===== MATERIAL TO PROCESS =====

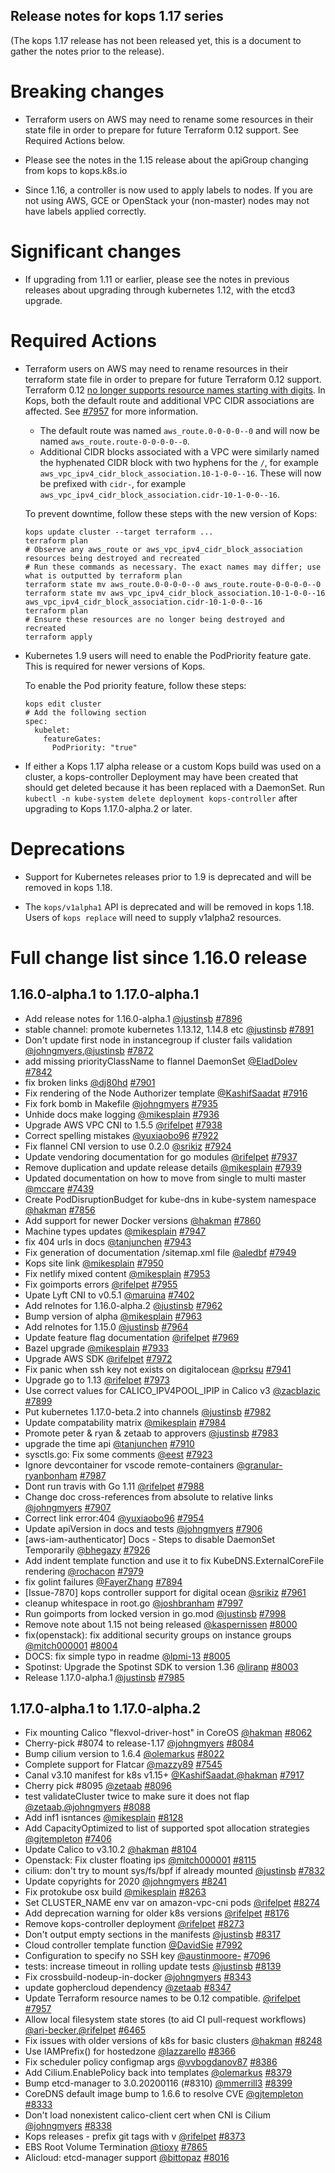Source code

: ## Release notes for kops 1.17 series

(The kops 1.17 release has not been released yet, this is a document to gather
the notes prior to the release).

# Breaking changes

* Terraform users on AWS may need to rename some resources in their state file in order to prepare for future Terraform 0.12 support. See Required Actions below.

* Please see the notes in the 1.15 release about the apiGroup changing from kops
  to kops.k8s.io

* Since 1.16, a controller is now used to apply labels to nodes.  If
  you are not using AWS, GCE or OpenStack your (non-master) nodes may
  not have labels applied correctly.

# Significant changes

* If upgrading from 1.11 or earlier, please see the notes in previous releases
  about upgrading through kubernetes 1.12, with the etcd3 upgrade.

# Required Actions

* Terraform users on AWS may need to rename resources in their terraform state file in order to prepare for future Terraform 0.12 support.
  Terraform 0.12 [no longer supports resource names starting with digits](https://www.terraform.io/upgrade-guides/0-12.html#pre-upgrade-checklist). In Kops, both the default route and additional VPC CIDR associations are affected. See [#7957](https://github.com/kubernetes/kops/pull/7957) for more information.
  * The default route was named `aws_route.0-0-0-0--0` and will now be named `aws_route.route-0-0-0-0--0`.
  * Additional CIDR blocks associated with a VPC were similarly named the hyphenated CIDR block with two hyphens for the `/`, for example `aws_vpc_ipv4_cidr_block_association.10-1-0-0--16`. These will now be prefixed with `cidr-`, for example `aws_vpc_ipv4_cidr_block_association.cidr-10-1-0-0--16`.
  
  To prevent downtime, follow these steps with the new version of Kops:
  ```
  kops update cluster --target terraform ...
  terraform plan
  # Observe any aws_route or aws_vpc_ipv4_cidr_block_association resources being destroyed and recreated
  # Run these commands as necessary. The exact names may differ; use what is outputted by terraform plan
  terraform state mv aws_route.0-0-0-0--0 aws_route.route-0-0-0-0--0
  terraform state mv aws_vpc_ipv4_cidr_block_association.10-1-0-0--16 aws_vpc_ipv4_cidr_block_association.cidr-10-1-0-0--16
  terraform plan
  # Ensure these resources are no longer being destroyed and recreated
  terraform apply
  ```

* Kubernetes 1.9 users will need to enable the PodPriority feature gate. This is required for newer versions of Kops.

  To enable the Pod priority feature, follow these steps:
  ```
  kops edit cluster
  # Add the following section
  spec:
    kubelet:
      featureGates:
        PodPriority: "true"
  ```
 
* If either a Kops 1.17 alpha release or a custom Kops build was used on a cluster,
  a kops-controller Deployment may have been created that should get deleted because it has been replaced with a DaemonSet.
  Run `kubectl -n kube-system delete deployment kops-controller` after upgrading to Kops 1.17.0-alpha.2 or later.

# Deprecations

* Support for Kubernetes releases prior to 1.9 is deprecated and will be removed in kops 1.18.

* The `kops/v1alpha1` API is deprecated and will be removed in kops 1.18. Users of `kops replace` will need to supply v1alpha2 resources.

# Full change list since 1.16.0 release

## 1.16.0-alpha.1 to 1.17.0-alpha.1

* Add release notes for 1.16.0-alpha.1 [@justinsb](https://github.com/justinsb) [#7896](https://github.com/kubernetes/kops/pull/7896)
* stable channel: promote kubernetes 1.13.12, 1.14.8 etc [@justinsb](https://github.com/justinsb) [#7891](https://github.com/kubernetes/kops/pull/7891)
* Don't update first node in instancegroup if cluster fails validation [@johngmyers](https://github.com/johngmyers),[@justinsb](https://github.com/justinsb) [#7872](https://github.com/kubernetes/kops/pull/7872)
* add missing priorityClassName to flannel DaemonSet [@EladDolev](https://github.com/EladDolev) [#7842](https://github.com/kubernetes/kops/pull/7842)
* fix broken links [@dj80hd](https://github.com/dj80hd) [#7901](https://github.com/kubernetes/kops/pull/7901)
* Fix rendering of the Node Authorizer template [@KashifSaadat](https://github.com/KashifSaadat) [#7916](https://github.com/kubernetes/kops/pull/7916)
* Fix fork bomb in Makefile [@johngmyers](https://github.com/johngmyers) [#7935](https://github.com/kubernetes/kops/pull/7935)
* Unhide docs make logging [@mikesplain](https://github.com/mikesplain) [#7936](https://github.com/kubernetes/kops/pull/7936)
* Upgrade AWS VPC CNI to 1.5.5 [@rifelpet](https://github.com/rifelpet) [#7938](https://github.com/kubernetes/kops/pull/7938)
* Correct spelling mistakes [@yuxiaobo96](https://github.com/yuxiaobo96) [#7922](https://github.com/kubernetes/kops/pull/7922)
* Fix flannel CNI version to use 0.2.0 [@srikiz](https://github.com/srikiz) [#7924](https://github.com/kubernetes/kops/pull/7924)
* Update vendoring documentation for go modules [@rifelpet](https://github.com/rifelpet) [#7937](https://github.com/kubernetes/kops/pull/7937)
* Remove duplication and update release details [@mikesplain](https://github.com/mikesplain) [#7939](https://github.com/kubernetes/kops/pull/7939)
* Updated documentation on how to move from single to multi master [@mccare](https://github.com/mccare) [#7439](https://github.com/kubernetes/kops/pull/7439)
* Create PodDisruptionBudget for kube-dns in kube-system namespace [@hakman](https://github.com/hakman) [#7856](https://github.com/kubernetes/kops/pull/7856)
* Add support for newer Docker versions [@hakman](https://github.com/hakman) [#7860](https://github.com/kubernetes/kops/pull/7860)
* Machine types updates [@mikesplain](https://github.com/mikesplain) [#7947](https://github.com/kubernetes/kops/pull/7947)
* fix 404 urls in docs [@tanjunchen](https://github.com/tanjunchen) [#7943](https://github.com/kubernetes/kops/pull/7943)
* Fix generation of documentation /sitemap.xml file [@aledbf](https://github.com/aledbf) [#7949](https://github.com/kubernetes/kops/pull/7949)
* Kops site link [@mikesplain](https://github.com/mikesplain) [#7950](https://github.com/kubernetes/kops/pull/7950)
* Fix netlify mixed content [@mikesplain](https://github.com/mikesplain) [#7953](https://github.com/kubernetes/kops/pull/7953)
* Fix goimports errors [@rifelpet](https://github.com/rifelpet) [#7955](https://github.com/kubernetes/kops/pull/7955)
* Upate Lyft CNI to v0.5.1 [@maruina](https://github.com/maruina) [#7402](https://github.com/kubernetes/kops/pull/7402)
* Add relnotes for 1.16.0-alpha.2 [@justinsb](https://github.com/justinsb) [#7962](https://github.com/kubernetes/kops/pull/7962)
* Bump version of alpha [@mikesplain](https://github.com/mikesplain) [#7963](https://github.com/kubernetes/kops/pull/7963)
* Add relnotes for 1.15.0 [@justinsb](https://github.com/justinsb) [#7964](https://github.com/kubernetes/kops/pull/7964)
* Update feature flag documentation [@rifelpet](https://github.com/rifelpet) [#7969](https://github.com/kubernetes/kops/pull/7969)
* Bazel upgrade [@mikesplain](https://github.com/mikesplain) [#7933](https://github.com/kubernetes/kops/pull/7933)
* Upgrade AWS SDK [@rifelpet](https://github.com/rifelpet) [#7972](https://github.com/kubernetes/kops/pull/7972)
* Fix panic when ssh key not exists on digitalocean [@prksu](https://github.com/prksu) [#7941](https://github.com/kubernetes/kops/pull/7941)
* Upgrade go to 1.13 [@rifelpet](https://github.com/rifelpet) [#7973](https://github.com/kubernetes/kops/pull/7973)
* Use correct values for CALICO_IPV4POOL_IPIP in Calico v3 [@zacblazic](https://github.com/zacblazic) [#7899](https://github.com/kubernetes/kops/pull/7899)
* Put kubernetes 1.17.0-beta.2 into channels [@justinsb](https://github.com/justinsb) [#7982](https://github.com/kubernetes/kops/pull/7982)
* Update compatability matrix [@mikesplain](https://github.com/mikesplain) [#7984](https://github.com/kubernetes/kops/pull/7984)
* Promote peter & ryan & zetaab to approvers [@justinsb](https://github.com/justinsb) [#7983](https://github.com/kubernetes/kops/pull/7983)
* upgrade the time api [@tanjunchen](https://github.com/tanjunchen) [#7910](https://github.com/kubernetes/kops/pull/7910)
* sysctls.go: Fix some comments [@eest](https://github.com/eest) [#7923](https://github.com/kubernetes/kops/pull/7923)
* Ignore devcontainer for vscode remote-containers [@granular-ryanbonham](https://github.com/granular-ryanbonham) [#7987](https://github.com/kubernetes/kops/pull/7987)
* Dont run travis with Go 1.11 [@rifelpet](https://github.com/rifelpet) [#7988](https://github.com/kubernetes/kops/pull/7988)
* Change doc cross-references from absolute to relative links [@johngmyers](https://github.com/johngmyers) [#7907](https://github.com/kubernetes/kops/pull/7907)
* Correct link error:404 [@yuxiaobo96](https://github.com/yuxiaobo96) [#7954](https://github.com/kubernetes/kops/pull/7954)
* Update apiVersion in docs and tests [@johngmyers](https://github.com/johngmyers) [#7906](https://github.com/kubernetes/kops/pull/7906)
* [aws-iam-authenticator] Docs - Steps to disable DaemonSet Temporarily [@bhegazy](https://github.com/bhegazy) [#7926](https://github.com/kubernetes/kops/pull/7926)
* Add indent template function and use it to fix KubeDNS.ExternalCoreFile rendering [@rochacon](https://github.com/rochacon) [#7979](https://github.com/kubernetes/kops/pull/7979)
* fix golint failures [@FayerZhang](https://github.com/FayerZhang) [#7894](https://github.com/kubernetes/kops/pull/7894)
* [Issue-7870] kops controller support for digital ocean [@srikiz](https://github.com/srikiz) [#7961](https://github.com/kubernetes/kops/pull/7961)
* cleanup whitespace in root.go [@joshbranham](https://github.com/joshbranham) [#7997](https://github.com/kubernetes/kops/pull/7997)
* Run goimports from locked version in go.mod [@justinsb](https://github.com/justinsb) [#7998](https://github.com/kubernetes/kops/pull/7998)
* Remove note about 1.15 not being released [@kaspernissen](https://github.com/kaspernissen) [#8000](https://github.com/kubernetes/kops/pull/8000)
* fix(openstack): fix additional security groups on instance groups [@mitch000001](https://github.com/mitch000001) [#8004](https://github.com/kubernetes/kops/pull/8004)
* DOCS: fix simple typo in readme [@lpmi-13](https://github.com/lpmi-13) [#8005](https://github.com/kubernetes/kops/pull/8005)
* Spotinst: Upgrade the Spotinst SDK to version 1.36 [@liranp](https://github.com/liranp) [#8003](https://github.com/kubernetes/kops/pull/8003)
* Release 1.17.0-alpha.1 [@justinsb](https://github.com/justinsb) [#7985](https://github.com/kubernetes/kops/pull/7985)

## 1.17.0-alpha.1 to 1.17.0-alpha.2

* Fix mounting Calico "flexvol-driver-host" in CoreOS [@hakman](https://github.com/hakman) [#8062](https://github.com/kubernetes/kops/pull/8062)
* Cherry-pick #8074 to release-1.17 [@johngmyers](https://github.com/johngmyers) [#8084](https://github.com/kubernetes/kops/pull/8084)
* Bump cilium version to 1.6.4 [@olemarkus](https://github.com/olemarkus) [#8022](https://github.com/kubernetes/kops/pull/8022)
* Complete support for Flatcar [@mazzy89](https://github.com/mazzy89) [#7545](https://github.com/kubernetes/kops/pull/7545)
* Canal v3.10 manifest for k8s v1.15+ [@KashifSaadat](https://github.com/KashifSaadat),[@hakman](https://github.com/hakman) [#7917](https://github.com/kubernetes/kops/pull/7917)
* Cherry pick #8095 [@zetaab](https://github.com/zetaab) [#8096](https://github.com/kubernetes/kops/pull/8096)
* test validateCluster twice to make sure it does not flap [@zetaab](https://github.com/zetaab),[@johngmyers](https://github.com/johngmyers) [#8088](https://github.com/kubernetes/kops/pull/8088)
* Add inf1 isntances [@mikesplain](https://github.com/mikesplain) [#8128](https://github.com/kubernetes/kops/pull/8128)
* Add CapacityOptimized to list of supported spot allocation strategies [@gjtempleton](https://github.com/gjtempleton) [#7406](https://github.com/kubernetes/kops/pull/7406)
* Update Calico to v3.10.2 [@hakman](https://github.com/hakman) [#8104](https://github.com/kubernetes/kops/pull/8104)
* Openstack: Fix cluster floating ips [@mitch000001](https://github.com/mitch000001) [#8115](https://github.com/kubernetes/kops/pull/8115)
* cilium: don't try to mount sys/fs/bpf if already mounted [@justinsb](https://github.com/justinsb) [#7832](https://github.com/kubernetes/kops/pull/7832)
* Update copyrights for 2020 [@johngmyers](https://github.com/johngmyers) [#8241](https://github.com/kubernetes/kops/pull/8241)
* Fix protokube osx build [@mikesplain](https://github.com/mikesplain) [#8263](https://github.com/kubernetes/kops/pull/8263)
* Set CLUSTER_NAME env var on amazon-vpc-cni pods [@rifelpet](https://github.com/rifelpet) [#8274](https://github.com/kubernetes/kops/pull/8274)
* Add deprecation warning for older k8s versions [@rifelpet](https://github.com/rifelpet) [#8176](https://github.com/kubernetes/kops/pull/8176)
* Remove kops-controller deployment [@rifelpet](https://github.com/rifelpet) [#8273](https://github.com/kubernetes/kops/pull/8273)
* Don't output empty sections in the manifests [@justinsb](https://github.com/justinsb) [#8317](https://github.com/kubernetes/kops/pull/8317)
* Cloud controller template function [@DavidSie](https://github.com/DavidSie) [#7992](https://github.com/kubernetes/kops/pull/7992)
* Configuration to specify no SSH key [@austinmoore-](https://github.com/austinmoore-) [#7096](https://github.com/kubernetes/kops/pull/7096)
* tests: increase timeout in rolling update tests [@justinsb](https://github.com/justinsb) [#8139](https://github.com/kubernetes/kops/pull/8139)
* Fix crossbuild-nodeup-in-docker [@johngmyers](https://github.com/johngmyers) [#8343](https://github.com/kubernetes/kops/pull/8343)
* update gophercloud dependency [@zetaab](https://github.com/zetaab) [#8347](https://github.com/kubernetes/kops/pull/8347)
* Update Terraform resource names to be 0.12 compatible. [@rifelpet](https://github.com/rifelpet) [#7957](https://github.com/kubernetes/kops/pull/7957)
* Allow local filesystem state stores (to aid CI pull-request workflows) [@ari-becker](https://github.com/ari-becker),[@rifelpet](https://github.com/rifelpet) [#6465](https://github.com/kubernetes/kops/pull/6465)
* Fix issues with older versions of k8s for basic clusters [@hakman](https://github.com/hakman) [#8248](https://github.com/kubernetes/kops/pull/8248)
* Use IAMPrefix() for hostedzone [@lazzarello](https://github.com/lazzarello) [#8366](https://github.com/kubernetes/kops/pull/8366)
* Fix scheduler policy configmap args [@vvbogdanov87](https://github.com/vvbogdanov87) [#8386](https://github.com/kubernetes/kops/pull/8386)
* Add Cilium.EnablePolicy back into templates [@olemarkus](https://github.com/olemarkus) [#8379](https://github.com/kubernetes/kops/pull/8379)
* Bump etcd-manager to 3.0.20200116 (#8310) [@mmerrill3](https://github.com/mmerrill3) [#8399](https://github.com/kubernetes/kops/pull/8399)
* CoreDNS default image bump to 1.6.6 to resolve CVE [@gjtempleton](https://github.com/gjtempleton) [#8333](https://github.com/kubernetes/kops/pull/8333)
* Don't load nonexistent calico-client cert when CNI is Cilium [@johngmyers](https://github.com/johngmyers) [#8338](https://github.com/kubernetes/kops/pull/8338)
* Kops releases - prefix git tags with v [@rifelpet](https://github.com/rifelpet) [#8373](https://github.com/kubernetes/kops/pull/8373)
* EBS Root Volume Termination [@tioxy](https://github.com/tioxy) [#7865](https://github.com/kubernetes/kops/pull/7865)
* Alicloud: etcd-manager support [@bittopaz](https://github.com/bittopaz) [#8016](https://github.com/kubernetes/kops/pull/8016)
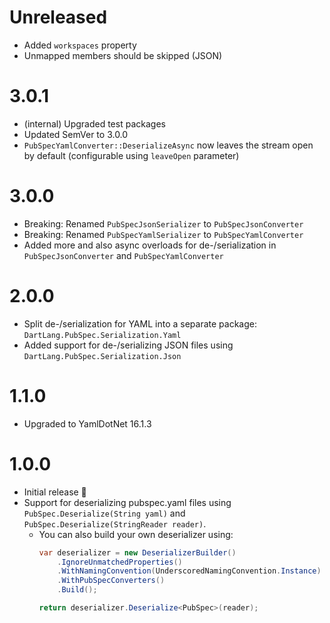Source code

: # Unreleased

* Added `workspaces` property
* Unmapped members should be skipped (JSON)

# 3.0.1

* (internal) Upgraded test packages
* Updated SemVer to 3.0.0
* `PubSpecYamlConverter::DeserializeAsync` now leaves the stream open by default (configurable using `leaveOpen` parameter)

# 3.0.0

* Breaking: Renamed `PubSpecJsonSerializer` to `PubSpecJsonConverter`
* Breaking: Renamed `PubSpecYamlSerializer` to `PubSpecYamlConverter`
* Added more and also async overloads for de-/serialization in `PubSpecJsonConverter` and `PubSpecYamlConverter`

# 2.0.0

* Split de-/serialization for YAML into a separate package: `DartLang.PubSpec.Serialization.Yaml`
* Added support for de-/serializing JSON files using `DartLang.PubSpec.Serialization.Json`

# 1.1.0

* Upgraded to YamlDotNet 16.1.3

# 1.0.0

* Initial release 🎉
* Support for deserializing pubspec.yaml files using `PubSpec.Deserialize(String yaml)` and `PubSpec.Deserialize(StringReader reader)`.
  * You can also build your own deserializer using:
    ```csharp
    var deserializer = new DeserializerBuilder()
        .IgnoreUnmatchedProperties()                                // pub.dev will ignore other properties
        .WithNamingConvention(UnderscoredNamingConvention.Instance) // convention
        .WithPubSpecConverters()                                    // converters for custom types
        .Build();

    return deserializer.Deserialize<PubSpec>(reader);
    ```

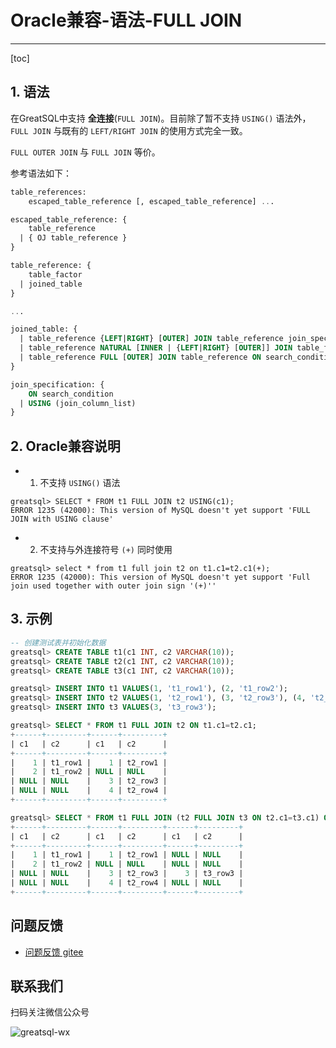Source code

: # Oracle兼容-语法-FULL JOIN
---
[toc]

## 1. 语法

在GreatSQL中支持 **全连接**(`FULL JOIN`)。目前除了暂不支持 `USING()` 语法外，`FULL JOIN` 与既有的 `LEFT/RIGHT JOIN` 的使用方式完全一致。

`FULL OUTER JOIN` 与 `FULL JOIN` 等价。

参考语法如下：

```sql
table_references:
    escaped_table_reference [, escaped_table_reference] ...

escaped_table_reference: {
    table_reference
  | { OJ table_reference }
}

table_reference: {
    table_factor
  | joined_table
}

...

joined_table: {
  | table_reference {LEFT|RIGHT} [OUTER] JOIN table_reference join_specification
  | table_reference NATURAL [INNER | {LEFT|RIGHT} [OUTER]] JOIN table_factor
  | table_reference FULL [OUTER] JOIN table_reference ON search_condition
}

join_specification: {
    ON search_condition
  | USING (join_column_list)
}
```

## 2. Oracle兼容说明

- 1. 不支持 `USING()` 语法

```
greatsql> SELECT * FROM t1 FULL JOIN t2 USING(c1);
ERROR 1235 (42000): This version of MySQL doesn't yet support 'FULL JOIN with USING clause'
```

- 2. 不支持与外连接符号 `(+)` 同时使用

```
greatsql> select * from t1 full join t2 on t1.c1=t2.c1(+);
ERROR 1235 (42000): This version of MySQL doesn't yet support 'Full join used together with outer join sign '(+)''
```


## 3. 示例


```sql
-- 创建测试表并初始化数据
greatsql> CREATE TABLE t1(c1 INT, c2 VARCHAR(10));
greatsql> CREATE TABLE t2(c1 INT, c2 VARCHAR(10));
greatsql> CREATE TABLE t3(c1 INT, c2 VARCHAR(10));

greatsql> INSERT INTO t1 VALUES(1, 't1_row1'), (2, 't1_row2');
greatsql> INSERT INTO t2 VALUES(1, 't2_row1'), (3, 't2_row3'), (4, 't2_row4');
greatsql> INSERT INTO t3 VALUES(3, 't3_row3');

greatsql> SELECT * FROM t1 FULL JOIN t2 ON t1.c1=t2.c1;
+------+---------+------+---------+
| c1   | c2      | c1   | c2      |
+------+---------+------+---------+
|    1 | t1_row1 |    1 | t2_row1 |
|    2 | t1_row2 | NULL | NULL    |
| NULL | NULL    |    3 | t2_row3 |
| NULL | NULL    |    4 | t2_row4 |
+------+---------+------+---------+

greatsql> SELECT * FROM t1 FULL JOIN (t2 FULL JOIN t3 ON t2.c1=t3.c1) ON t1.c1=t2.c1;
+------+---------+------+---------+------+---------+
| c1   | c2      | c1   | c2      | c1   | c2      |
+------+---------+------+---------+------+---------+
|    1 | t1_row1 |    1 | t2_row1 | NULL | NULL    |
|    2 | t1_row2 | NULL | NULL    | NULL | NULL    |
| NULL | NULL    |    3 | t2_row3 |    3 | t3_row3 |
| NULL | NULL    |    4 | t2_row4 | NULL | NULL    |
+------+---------+------+---------+------+---------+
```


**问题反馈**
---
- [问题反馈 gitee](https://gitee.com/GreatSQL/GreatSQL-Manual/issues)


**联系我们**
---

扫码关注微信公众号

![greatsql-wx](../greatsql-wx.jpg)
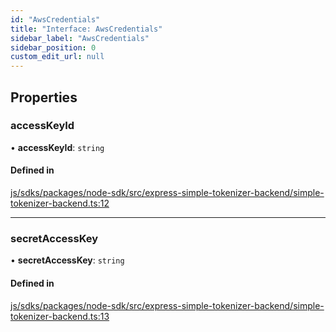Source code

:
```yaml
---
id: "AwsCredentials"
title: "Interface: AwsCredentials"
sidebar_label: "AwsCredentials"
sidebar_position: 0
custom_edit_url: null
---
```


## Properties

### accessKeyId

• **accessKeyId**: `string`

#### Defined in

[js/sdks/packages/node-sdk/src/express-simple-tokenizer-backend/simple-tokenizer-backend.ts:12](https://github.com/refinery-labs/lunasec-node-monorepo/blob/c68ba64/js/sdks/packages/node-sdk/src/express-simple-tokenizer-backend/simple-tokenizer-backend.ts#L12)

___

### secretAccessKey

• **secretAccessKey**: `string`

#### Defined in

[js/sdks/packages/node-sdk/src/express-simple-tokenizer-backend/simple-tokenizer-backend.ts:13](https://github.com/refinery-labs/lunasec-node-monorepo/blob/c68ba64/js/sdks/packages/node-sdk/src/express-simple-tokenizer-backend/simple-tokenizer-backend.ts#L13)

=====

## ABOUT THIS TASK
Each line above from the one with "Spotinst: Upgrade the" up to and including the one with "Update copyrights for" must be set down exactly, and no line outside that span may appear.

## WRITTEN RESPONSE
* Spotinst: Upgrade the Spotinst SDK to version 1.36 [@liranp](https://github.com/liranp) [#8003](https://github.com/kubernetes/kops/pull/8003)
* Release 1.17.0-alpha.1 [@justinsb](https://github.com/justinsb) [#7985](https://github.com/kubernetes/kops/pull/7985)

## 1.17.0-alpha.1 to 1.17.0-alpha.2

* Fix mounting Calico "flexvol-driver-host" in CoreOS [@hakman](https://github.com/hakman) [#8062](https://github.com/kubernetes/kops/pull/8062)
* Cherry-pick #8074 to release-1.17 [@johngmyers](https://github.com/johngmyers) [#8084](https://github.com/kubernetes/kops/pull/8084)
* Bump cilium version to 1.6.4 [@olemarkus](https://github.com/olemarkus) [#8022](https://github.com/kubernetes/kops/pull/8022)
* Complete support for Flatcar [@mazzy89](https://github.com/mazzy89) [#7545](https://github.com/kubernetes/kops/pull/7545)
* Canal v3.10 manifest for k8s v1.15+ [@KashifSaadat](https://github.com/KashifSaadat),[@hakman](https://github.com/hakman) [#7917](https://github.com/kubernetes/kops/pull/7917)
* Cherry pick #8095 [@zetaab](https://github.com/zetaab) [#8096](https://github.com/kubernetes/kops/pull/8096)
* test validateCluster twice to make sure it does not flap [@zetaab](https://github.com/zetaab),[@johngmyers](https://github.com/johngmyers) [#8088](https://github.com/kubernetes/kops/pull/8088)
* Add inf1 isntances [@mikesplain](https://github.com/mikesplain) [#8128](https://github.com/kubernetes/kops/pull/8128)
* Add CapacityOptimized to list of supported spot allocation strategies [@gjtempleton](https://github.com/gjtempleton) [#7406](https://github.com/kubernetes/kops/pull/7406)
* Update Calico to v3.10.2 [@hakman](https://github.com/hakman) [#8104](https://github.com/kubernetes/kops/pull/8104)
* Openstack: Fix cluster floating ips [@mitch000001](https://github.com/mitch000001) [#8115](https://github.com/kubernetes/kops/pull/8115)
* cilium: don't try to mount sys/fs/bpf if already mounted [@justinsb](https://github.com/justinsb) [#7832](https://github.com/kubernetes/kops/pull/7832)
* Update copyrights for 2020 [@johngmyers](https://github.com/johngmyers) [#8241](https://github.com/kubernetes/kops/pull/8241)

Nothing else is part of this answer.